ENTRIES SUPPLIED:
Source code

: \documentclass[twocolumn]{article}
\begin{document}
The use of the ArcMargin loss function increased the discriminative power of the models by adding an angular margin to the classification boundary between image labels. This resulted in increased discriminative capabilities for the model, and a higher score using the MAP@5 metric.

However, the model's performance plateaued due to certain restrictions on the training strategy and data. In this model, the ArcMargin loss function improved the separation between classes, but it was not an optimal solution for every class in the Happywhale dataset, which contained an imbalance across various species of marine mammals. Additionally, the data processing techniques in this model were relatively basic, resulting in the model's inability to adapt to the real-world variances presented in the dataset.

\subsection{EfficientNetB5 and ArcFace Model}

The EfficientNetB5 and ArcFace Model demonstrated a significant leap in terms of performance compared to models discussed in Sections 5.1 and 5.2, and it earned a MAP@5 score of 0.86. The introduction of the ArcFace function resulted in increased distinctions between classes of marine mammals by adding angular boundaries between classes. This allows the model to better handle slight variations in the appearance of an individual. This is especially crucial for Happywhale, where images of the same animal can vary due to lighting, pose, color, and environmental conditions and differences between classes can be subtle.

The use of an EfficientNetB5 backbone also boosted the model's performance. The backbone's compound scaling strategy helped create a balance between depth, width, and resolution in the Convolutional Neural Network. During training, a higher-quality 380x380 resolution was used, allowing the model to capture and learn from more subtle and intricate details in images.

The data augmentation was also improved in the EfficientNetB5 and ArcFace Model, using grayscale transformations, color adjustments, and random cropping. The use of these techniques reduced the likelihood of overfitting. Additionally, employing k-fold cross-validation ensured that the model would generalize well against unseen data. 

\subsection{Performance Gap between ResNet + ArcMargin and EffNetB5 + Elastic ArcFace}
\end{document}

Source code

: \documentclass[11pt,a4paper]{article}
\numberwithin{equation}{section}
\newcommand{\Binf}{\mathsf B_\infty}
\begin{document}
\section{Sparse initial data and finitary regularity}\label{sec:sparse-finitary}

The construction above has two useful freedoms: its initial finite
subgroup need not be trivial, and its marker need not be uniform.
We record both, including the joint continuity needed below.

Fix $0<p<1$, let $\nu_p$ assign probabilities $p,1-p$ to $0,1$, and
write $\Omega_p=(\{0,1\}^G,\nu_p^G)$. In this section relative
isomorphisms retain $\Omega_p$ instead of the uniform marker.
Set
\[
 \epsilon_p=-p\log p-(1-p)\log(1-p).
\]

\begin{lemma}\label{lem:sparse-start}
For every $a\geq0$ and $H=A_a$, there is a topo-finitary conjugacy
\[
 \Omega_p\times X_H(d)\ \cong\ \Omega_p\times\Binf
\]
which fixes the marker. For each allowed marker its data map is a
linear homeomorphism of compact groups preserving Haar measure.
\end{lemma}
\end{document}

==

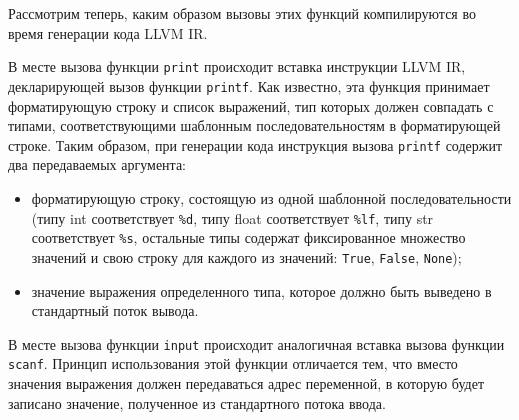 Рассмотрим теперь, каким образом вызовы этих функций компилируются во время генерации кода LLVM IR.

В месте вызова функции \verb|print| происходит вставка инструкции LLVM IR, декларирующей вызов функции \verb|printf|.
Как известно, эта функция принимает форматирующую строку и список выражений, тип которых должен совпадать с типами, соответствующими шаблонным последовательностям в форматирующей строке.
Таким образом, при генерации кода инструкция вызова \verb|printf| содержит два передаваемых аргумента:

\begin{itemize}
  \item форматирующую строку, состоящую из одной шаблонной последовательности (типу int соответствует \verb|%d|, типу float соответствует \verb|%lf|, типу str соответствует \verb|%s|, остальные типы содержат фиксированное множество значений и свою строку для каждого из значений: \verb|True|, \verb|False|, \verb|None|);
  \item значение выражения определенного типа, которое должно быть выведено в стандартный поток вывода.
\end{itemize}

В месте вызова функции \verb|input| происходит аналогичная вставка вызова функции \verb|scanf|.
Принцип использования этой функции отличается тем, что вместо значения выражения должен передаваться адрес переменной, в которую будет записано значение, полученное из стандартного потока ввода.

YOUR TASK: Filter the records for the string "subsection" and copy every line that holds it.

RESULT FOR THIS TASK:
\subsection{EfficientNetB5 and ArcFace Model}
\subsection{Performance Gap between ResNet + ArcMargin and EffNetB5 + Elastic ArcFace}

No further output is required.